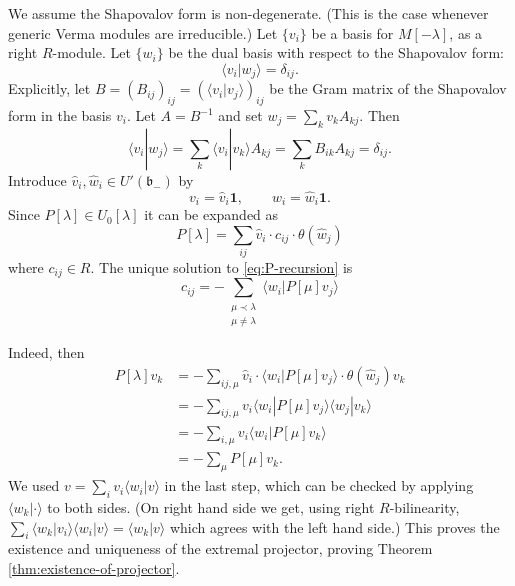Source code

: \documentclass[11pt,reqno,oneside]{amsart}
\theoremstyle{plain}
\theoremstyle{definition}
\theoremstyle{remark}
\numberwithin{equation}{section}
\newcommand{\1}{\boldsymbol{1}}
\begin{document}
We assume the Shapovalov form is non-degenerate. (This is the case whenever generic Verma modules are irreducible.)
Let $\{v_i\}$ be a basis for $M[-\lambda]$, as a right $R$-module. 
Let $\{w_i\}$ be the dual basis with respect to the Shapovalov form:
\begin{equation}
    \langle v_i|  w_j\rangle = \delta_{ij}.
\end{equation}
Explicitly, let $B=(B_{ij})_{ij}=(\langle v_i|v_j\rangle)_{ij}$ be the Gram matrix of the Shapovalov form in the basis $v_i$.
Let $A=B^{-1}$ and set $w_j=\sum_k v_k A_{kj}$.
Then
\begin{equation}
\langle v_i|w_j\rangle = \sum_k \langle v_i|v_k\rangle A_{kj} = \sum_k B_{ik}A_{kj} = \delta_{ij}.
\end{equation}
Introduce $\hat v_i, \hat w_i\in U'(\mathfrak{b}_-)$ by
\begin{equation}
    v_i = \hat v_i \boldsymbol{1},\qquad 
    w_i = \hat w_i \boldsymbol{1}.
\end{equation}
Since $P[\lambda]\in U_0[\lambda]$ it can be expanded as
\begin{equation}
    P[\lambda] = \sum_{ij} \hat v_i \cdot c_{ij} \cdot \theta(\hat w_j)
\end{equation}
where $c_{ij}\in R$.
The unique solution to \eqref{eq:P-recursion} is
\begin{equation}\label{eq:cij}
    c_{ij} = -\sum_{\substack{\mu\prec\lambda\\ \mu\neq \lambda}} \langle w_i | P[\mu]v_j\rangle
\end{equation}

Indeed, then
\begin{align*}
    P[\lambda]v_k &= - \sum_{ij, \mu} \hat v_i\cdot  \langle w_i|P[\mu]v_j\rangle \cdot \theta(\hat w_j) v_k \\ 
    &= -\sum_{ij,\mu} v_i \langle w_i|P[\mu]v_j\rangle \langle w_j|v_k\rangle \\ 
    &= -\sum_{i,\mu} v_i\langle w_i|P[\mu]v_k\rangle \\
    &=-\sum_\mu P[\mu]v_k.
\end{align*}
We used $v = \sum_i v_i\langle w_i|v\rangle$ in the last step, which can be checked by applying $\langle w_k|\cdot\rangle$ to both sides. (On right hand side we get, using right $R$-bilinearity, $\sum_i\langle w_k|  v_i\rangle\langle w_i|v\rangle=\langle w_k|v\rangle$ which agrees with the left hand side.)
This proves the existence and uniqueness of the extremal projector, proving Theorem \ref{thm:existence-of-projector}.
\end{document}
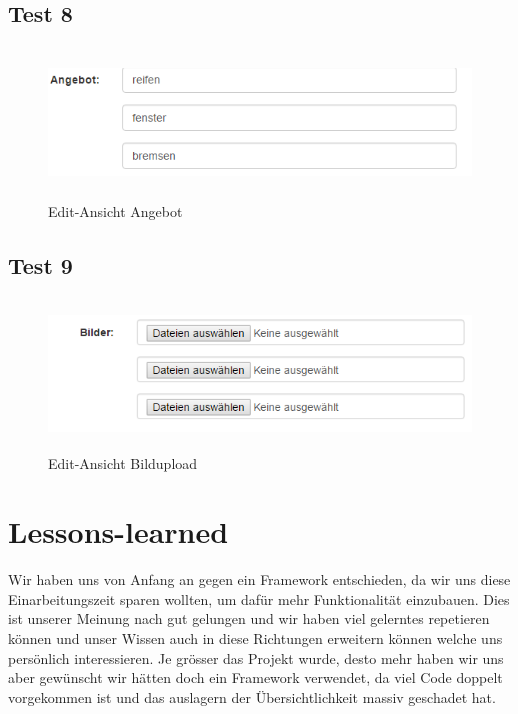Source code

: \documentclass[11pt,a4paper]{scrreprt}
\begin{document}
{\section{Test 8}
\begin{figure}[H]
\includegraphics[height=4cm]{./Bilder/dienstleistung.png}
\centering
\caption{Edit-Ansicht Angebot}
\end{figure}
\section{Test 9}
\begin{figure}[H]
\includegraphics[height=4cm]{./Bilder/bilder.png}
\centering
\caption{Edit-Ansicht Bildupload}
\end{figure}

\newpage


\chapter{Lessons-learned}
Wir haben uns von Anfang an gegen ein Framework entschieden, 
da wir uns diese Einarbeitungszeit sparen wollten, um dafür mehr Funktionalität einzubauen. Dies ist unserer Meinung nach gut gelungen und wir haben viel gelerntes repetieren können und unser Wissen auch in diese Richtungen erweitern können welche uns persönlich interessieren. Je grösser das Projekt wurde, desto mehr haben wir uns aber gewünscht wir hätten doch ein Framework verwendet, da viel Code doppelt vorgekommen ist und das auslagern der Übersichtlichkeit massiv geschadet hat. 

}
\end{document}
--------------------------------
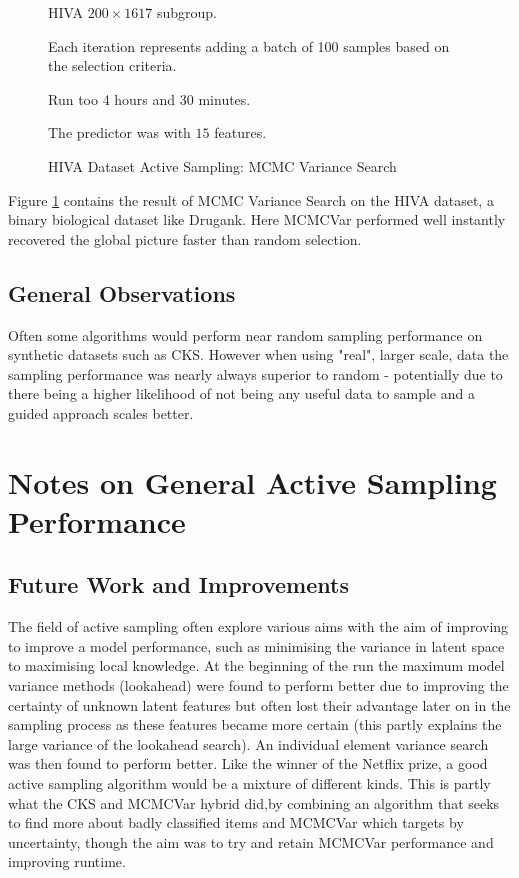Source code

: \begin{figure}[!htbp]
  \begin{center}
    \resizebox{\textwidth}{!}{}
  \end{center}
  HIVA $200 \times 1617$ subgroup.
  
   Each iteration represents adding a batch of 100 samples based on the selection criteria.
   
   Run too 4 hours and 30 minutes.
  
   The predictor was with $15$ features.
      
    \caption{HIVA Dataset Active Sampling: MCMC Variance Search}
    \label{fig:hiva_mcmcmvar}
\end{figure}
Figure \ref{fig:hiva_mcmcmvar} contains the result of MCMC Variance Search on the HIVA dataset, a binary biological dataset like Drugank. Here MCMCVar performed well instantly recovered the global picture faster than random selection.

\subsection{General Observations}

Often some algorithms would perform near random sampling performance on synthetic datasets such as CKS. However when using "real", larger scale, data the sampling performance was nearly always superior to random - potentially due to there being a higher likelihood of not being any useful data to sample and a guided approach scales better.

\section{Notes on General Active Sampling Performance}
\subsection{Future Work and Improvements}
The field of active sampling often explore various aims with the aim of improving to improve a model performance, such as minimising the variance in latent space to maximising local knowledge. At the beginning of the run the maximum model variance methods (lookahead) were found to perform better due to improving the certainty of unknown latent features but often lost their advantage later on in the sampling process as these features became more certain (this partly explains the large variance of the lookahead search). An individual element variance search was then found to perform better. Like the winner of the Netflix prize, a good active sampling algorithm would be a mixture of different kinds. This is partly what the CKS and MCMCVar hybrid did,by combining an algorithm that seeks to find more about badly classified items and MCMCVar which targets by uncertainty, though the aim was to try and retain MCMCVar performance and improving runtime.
--------------------------------
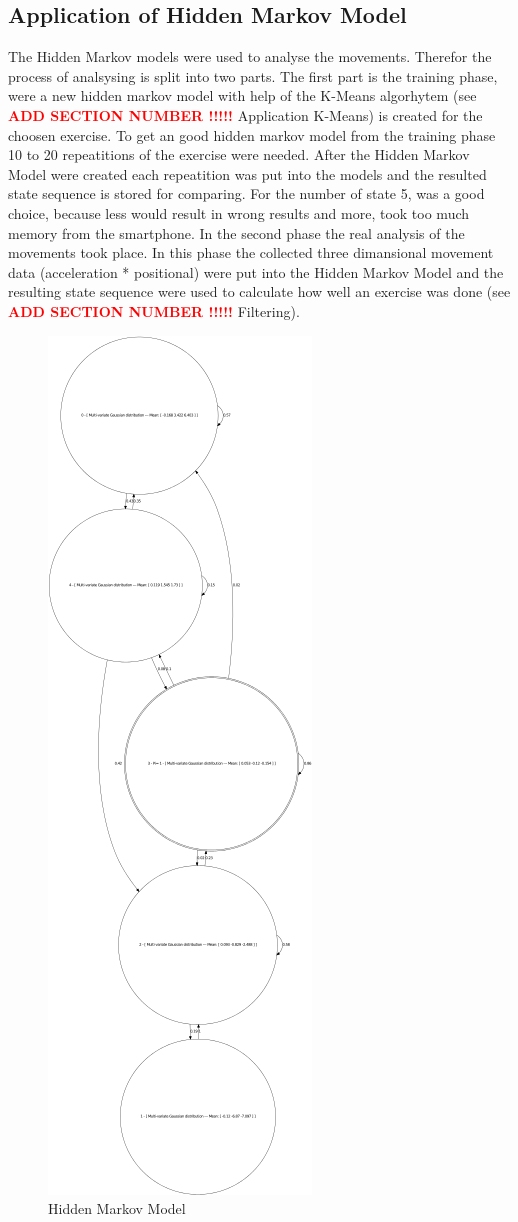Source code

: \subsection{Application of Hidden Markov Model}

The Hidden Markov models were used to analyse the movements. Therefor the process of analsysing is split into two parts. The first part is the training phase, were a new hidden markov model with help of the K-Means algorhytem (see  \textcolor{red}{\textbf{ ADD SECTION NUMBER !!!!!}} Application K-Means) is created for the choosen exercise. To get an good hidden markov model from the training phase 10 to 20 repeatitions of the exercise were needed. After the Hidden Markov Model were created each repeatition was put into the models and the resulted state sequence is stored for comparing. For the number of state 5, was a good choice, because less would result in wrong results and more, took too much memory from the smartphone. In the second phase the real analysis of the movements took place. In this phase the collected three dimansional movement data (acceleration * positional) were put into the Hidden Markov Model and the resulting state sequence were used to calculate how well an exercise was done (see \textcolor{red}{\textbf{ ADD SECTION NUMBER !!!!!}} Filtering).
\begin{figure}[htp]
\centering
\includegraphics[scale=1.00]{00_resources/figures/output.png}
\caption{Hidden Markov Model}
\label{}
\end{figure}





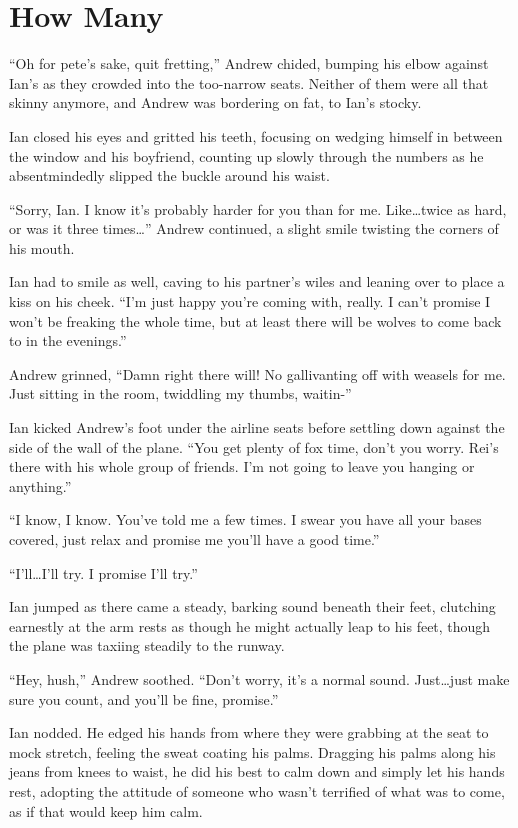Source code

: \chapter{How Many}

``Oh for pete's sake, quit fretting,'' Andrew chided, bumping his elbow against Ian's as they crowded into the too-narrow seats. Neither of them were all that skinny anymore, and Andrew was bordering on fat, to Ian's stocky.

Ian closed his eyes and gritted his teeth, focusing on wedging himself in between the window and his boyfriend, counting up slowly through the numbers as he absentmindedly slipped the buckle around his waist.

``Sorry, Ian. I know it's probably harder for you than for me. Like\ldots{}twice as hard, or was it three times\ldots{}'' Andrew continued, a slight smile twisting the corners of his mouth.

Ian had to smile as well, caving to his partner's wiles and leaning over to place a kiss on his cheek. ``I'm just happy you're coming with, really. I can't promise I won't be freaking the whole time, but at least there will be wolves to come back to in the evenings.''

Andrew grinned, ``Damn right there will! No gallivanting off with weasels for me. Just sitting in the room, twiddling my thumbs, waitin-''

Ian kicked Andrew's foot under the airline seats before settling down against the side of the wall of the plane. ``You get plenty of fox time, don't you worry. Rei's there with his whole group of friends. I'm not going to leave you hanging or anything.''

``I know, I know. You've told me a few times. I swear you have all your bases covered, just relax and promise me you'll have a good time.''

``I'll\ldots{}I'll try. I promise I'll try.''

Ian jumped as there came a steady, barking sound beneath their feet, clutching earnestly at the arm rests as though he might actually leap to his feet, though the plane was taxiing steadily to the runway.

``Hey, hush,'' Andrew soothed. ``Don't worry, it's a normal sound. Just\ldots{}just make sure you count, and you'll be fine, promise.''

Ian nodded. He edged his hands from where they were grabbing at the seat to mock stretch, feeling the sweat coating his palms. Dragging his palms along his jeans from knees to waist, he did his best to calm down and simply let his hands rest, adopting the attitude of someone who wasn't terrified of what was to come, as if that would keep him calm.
--------------------------------
— Required work —
Look over the listing and say how many lines hold the string "used". Nothing but the number is needed.

— Written response —
2